# [TO DO]
Copy out the records again. Change nothing.

# [TASK DATA]

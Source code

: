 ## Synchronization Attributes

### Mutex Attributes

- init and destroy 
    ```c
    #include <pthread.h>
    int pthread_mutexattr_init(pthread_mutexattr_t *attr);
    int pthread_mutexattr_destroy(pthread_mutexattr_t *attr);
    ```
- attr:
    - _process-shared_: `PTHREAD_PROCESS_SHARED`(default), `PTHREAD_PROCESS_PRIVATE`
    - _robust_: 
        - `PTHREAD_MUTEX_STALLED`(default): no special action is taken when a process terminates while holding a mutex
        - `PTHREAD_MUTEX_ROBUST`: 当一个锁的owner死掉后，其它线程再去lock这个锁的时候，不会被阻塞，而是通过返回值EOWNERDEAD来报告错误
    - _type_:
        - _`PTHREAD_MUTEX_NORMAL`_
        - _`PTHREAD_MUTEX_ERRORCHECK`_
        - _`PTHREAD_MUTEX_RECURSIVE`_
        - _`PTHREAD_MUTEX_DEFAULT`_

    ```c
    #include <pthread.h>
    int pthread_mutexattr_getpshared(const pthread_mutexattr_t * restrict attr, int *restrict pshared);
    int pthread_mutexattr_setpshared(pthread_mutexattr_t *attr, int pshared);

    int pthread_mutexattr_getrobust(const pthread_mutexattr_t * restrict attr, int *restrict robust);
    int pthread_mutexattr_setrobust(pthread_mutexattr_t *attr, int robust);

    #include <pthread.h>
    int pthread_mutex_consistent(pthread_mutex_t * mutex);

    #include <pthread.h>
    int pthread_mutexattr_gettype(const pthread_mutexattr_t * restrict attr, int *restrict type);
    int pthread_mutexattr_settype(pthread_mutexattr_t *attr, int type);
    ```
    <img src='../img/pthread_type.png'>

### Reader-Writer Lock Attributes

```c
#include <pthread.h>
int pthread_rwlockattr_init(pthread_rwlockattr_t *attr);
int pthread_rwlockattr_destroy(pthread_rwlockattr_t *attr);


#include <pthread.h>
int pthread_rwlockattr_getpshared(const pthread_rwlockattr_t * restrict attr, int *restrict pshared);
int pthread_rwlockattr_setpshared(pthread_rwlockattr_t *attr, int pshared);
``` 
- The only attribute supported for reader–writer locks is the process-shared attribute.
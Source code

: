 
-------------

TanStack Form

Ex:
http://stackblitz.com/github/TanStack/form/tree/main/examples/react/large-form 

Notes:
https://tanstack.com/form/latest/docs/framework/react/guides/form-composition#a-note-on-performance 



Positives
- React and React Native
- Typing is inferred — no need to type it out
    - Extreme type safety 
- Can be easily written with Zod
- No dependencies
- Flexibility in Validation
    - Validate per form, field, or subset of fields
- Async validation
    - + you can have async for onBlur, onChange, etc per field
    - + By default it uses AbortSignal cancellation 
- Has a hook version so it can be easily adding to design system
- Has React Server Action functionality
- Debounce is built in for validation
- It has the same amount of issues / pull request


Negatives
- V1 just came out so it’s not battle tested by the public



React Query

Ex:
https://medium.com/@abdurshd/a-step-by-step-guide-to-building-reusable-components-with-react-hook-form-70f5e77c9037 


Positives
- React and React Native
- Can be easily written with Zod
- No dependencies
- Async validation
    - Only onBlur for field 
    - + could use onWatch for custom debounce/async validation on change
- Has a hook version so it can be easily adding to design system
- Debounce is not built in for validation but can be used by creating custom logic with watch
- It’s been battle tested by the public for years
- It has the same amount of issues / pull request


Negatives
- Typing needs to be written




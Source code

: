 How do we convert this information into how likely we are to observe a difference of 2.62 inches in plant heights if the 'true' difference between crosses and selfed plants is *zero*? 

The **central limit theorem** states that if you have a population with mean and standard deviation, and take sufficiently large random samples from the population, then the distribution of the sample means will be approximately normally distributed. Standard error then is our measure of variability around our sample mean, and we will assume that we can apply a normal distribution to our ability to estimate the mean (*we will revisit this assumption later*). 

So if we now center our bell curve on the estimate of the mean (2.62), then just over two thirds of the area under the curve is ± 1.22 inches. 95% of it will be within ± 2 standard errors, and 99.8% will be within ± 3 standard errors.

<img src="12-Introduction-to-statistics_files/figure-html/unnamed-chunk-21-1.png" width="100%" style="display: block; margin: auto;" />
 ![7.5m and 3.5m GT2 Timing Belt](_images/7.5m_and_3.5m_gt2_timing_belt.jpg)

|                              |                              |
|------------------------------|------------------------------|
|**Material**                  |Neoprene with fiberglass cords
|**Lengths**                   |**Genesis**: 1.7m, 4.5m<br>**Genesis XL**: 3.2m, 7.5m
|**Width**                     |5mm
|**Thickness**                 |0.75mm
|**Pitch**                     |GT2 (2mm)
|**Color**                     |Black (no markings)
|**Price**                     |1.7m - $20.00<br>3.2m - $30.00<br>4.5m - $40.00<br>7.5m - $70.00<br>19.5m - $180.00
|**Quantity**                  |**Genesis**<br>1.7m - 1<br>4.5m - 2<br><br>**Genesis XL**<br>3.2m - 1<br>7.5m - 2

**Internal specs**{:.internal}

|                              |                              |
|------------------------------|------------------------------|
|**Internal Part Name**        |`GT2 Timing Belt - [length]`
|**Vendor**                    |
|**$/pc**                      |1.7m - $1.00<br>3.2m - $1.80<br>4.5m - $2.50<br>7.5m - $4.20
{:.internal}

# [RESULT FOR THIS EXERCISE]
Source code

: ## Synchronization Attributes

### Mutex Attributes

- init and destroy 
    ```c
    #include <pthread.h>
    int pthread_mutexattr_init(pthread_mutexattr_t *attr);
    int pthread_mutexattr_destroy(pthread_mutexattr_t *attr);
    ```
- attr:
    - _process-shared_: `PTHREAD_PROCESS_SHARED`(default), `PTHREAD_PROCESS_PRIVATE`
    - _robust_: 
        - `PTHREAD_MUTEX_STALLED`(default): no special action is taken when a process terminates while holding a mutex
        - `PTHREAD_MUTEX_ROBUST`: 当一个锁的owner死掉后，其它线程再去lock这个锁的时候，不会被阻塞，而是通过返回值EOWNERDEAD来报告错误
    - _type_:
        - _`PTHREAD_MUTEX_NORMAL`_
        - _`PTHREAD_MUTEX_ERRORCHECK`_
        - _`PTHREAD_MUTEX_RECURSIVE`_
        - _`PTHREAD_MUTEX_DEFAULT`_

    ```c
    #include <pthread.h>
    int pthread_mutexattr_getpshared(const pthread_mutexattr_t * restrict attr, int *restrict pshared);
    int pthread_mutexattr_setpshared(pthread_mutexattr_t *attr, int pshared);

    int pthread_mutexattr_getrobust(const pthread_mutexattr_t * restrict attr, int *restrict robust);
    int pthread_mutexattr_setrobust(pthread_mutexattr_t *attr, int robust);

    #include <pthread.h>
    int pthread_mutex_consistent(pthread_mutex_t * mutex);

    #include <pthread.h>
    int pthread_mutexattr_gettype(const pthread_mutexattr_t * restrict attr, int *restrict type);
    int pthread_mutexattr_settype(pthread_mutexattr_t *attr, int type);
    ```
    <img src='../img/pthread_type.png'>

### Reader-Writer Lock Attributes

```c
#include <pthread.h>
int pthread_rwlockattr_init(pthread_rwlockattr_t *attr);
int pthread_rwlockattr_destroy(pthread_rwlockattr_t *attr);


#include <pthread.h>
int pthread_rwlockattr_getpshared(const pthread_rwlockattr_t * restrict attr, int *restrict pshared);
int pthread_rwlockattr_setpshared(pthread_rwlockattr_t *attr, int pshared);
``` 
- The only attribute supported for reader–writer locks is the process-shared attribute.
Source code

: 
-------------

TanStack Form

Ex:
http://stackblitz.com/github/TanStack/form/tree/main/examples/react/large-form 

Notes:
https://tanstack.com/form/latest/docs/framework/react/guides/form-composition#a-note-on-performance 



Positives
- React and React Native
- Typing is inferred — no need to type it out
    - Extreme type safety 
- Can be easily written with Zod
- No dependencies
- Flexibility in Validation
    - Validate per form, field, or subset of fields
- Async validation
    - + you can have async for onBlur, onChange, etc per field
    - + By default it uses AbortSignal cancellation 
- Has a hook version so it can be easily adding to design system
- Has React Server Action functionality
- Debounce is built in for validation
- It has the same amount of issues / pull request


Negatives
- V1 just came out so it’s not battle tested by the public



React Query

Ex:
https://medium.com/@abdurshd/a-step-by-step-guide-to-building-reusable-components-with-react-hook-form-70f5e77c9037 


Positives
- React and React Native
- Can be easily written with Zod
- No dependencies
- Async validation
    - Only onBlur for field 
    - + could use onWatch for custom debounce/async validation on change
- Has a hook version so it can be easily adding to design system
- Debounce is not built in for validation but can be used by creating custom logic with watch
- It’s been battle tested by the public for years
- It has the same amount of issues / pull request


Negatives
- Typing needs to be written




Source code

: How do we convert this information into how likely we are to observe a difference of 2.62 inches in plant heights if the 'true' difference between crosses and selfed plants is *zero*? 

The **central limit theorem** states that if you have a population with mean and standard deviation, and take sufficiently large random samples from the population, then the distribution of the sample means will be approximately normally distributed. Standard error then is our measure of variability around our sample mean, and we will assume that we can apply a normal distribution to our ability to estimate the mean (*we will revisit this assumption later*). 

So if we now center our bell curve on the estimate of the mean (2.62), then just over two thirds of the area under the curve is ± 1.22 inches. 95% of it will be within ± 2 standard errors, and 99.8% will be within ± 3 standard errors.

<img src="12-Introduction-to-statistics_files/figure-html/unnamed-chunk-21-1.png" width="100%" style="display: block; margin: auto;" />
 ![7.5m and 3.5m GT2 Timing Belt](_images/7.5m_and_3.5m_gt2_timing_belt.jpg)

|                              |                              |
|------------------------------|------------------------------|
|**Material**                  |Neoprene with fiberglass cords
|**Lengths**                   |**Genesis**: 1.7m, 4.5m<br>**Genesis XL**: 3.2m, 7.5m
|**Width**                     |5mm
|**Thickness**                 |0.75mm
|**Pitch**                     |GT2 (2mm)
|**Color**                     |Black (no markings)
|**Price**                     |1.7m - $20.00<br>3.2m - $30.00<br>4.5m - $40.00<br>7.5m - $70.00<br>19.5m - $180.00
|**Quantity**                  |**Genesis**<br>1.7m - 1<br>4.5m - 2<br><br>**Genesis XL**<br>3.2m - 1<br>7.5m - 2

**Internal specs**{:.internal}

|                              |                              |
|------------------------------|------------------------------|
|**Internal Part Name**        |`GT2 Timing Belt - [length]`
|**Vendor**                    |
|**$/pc**                      |1.7m - $1.00<br>3.2m - $1.80<br>4.5m - $2.50<br>7.5m - $4.20
{:.internal}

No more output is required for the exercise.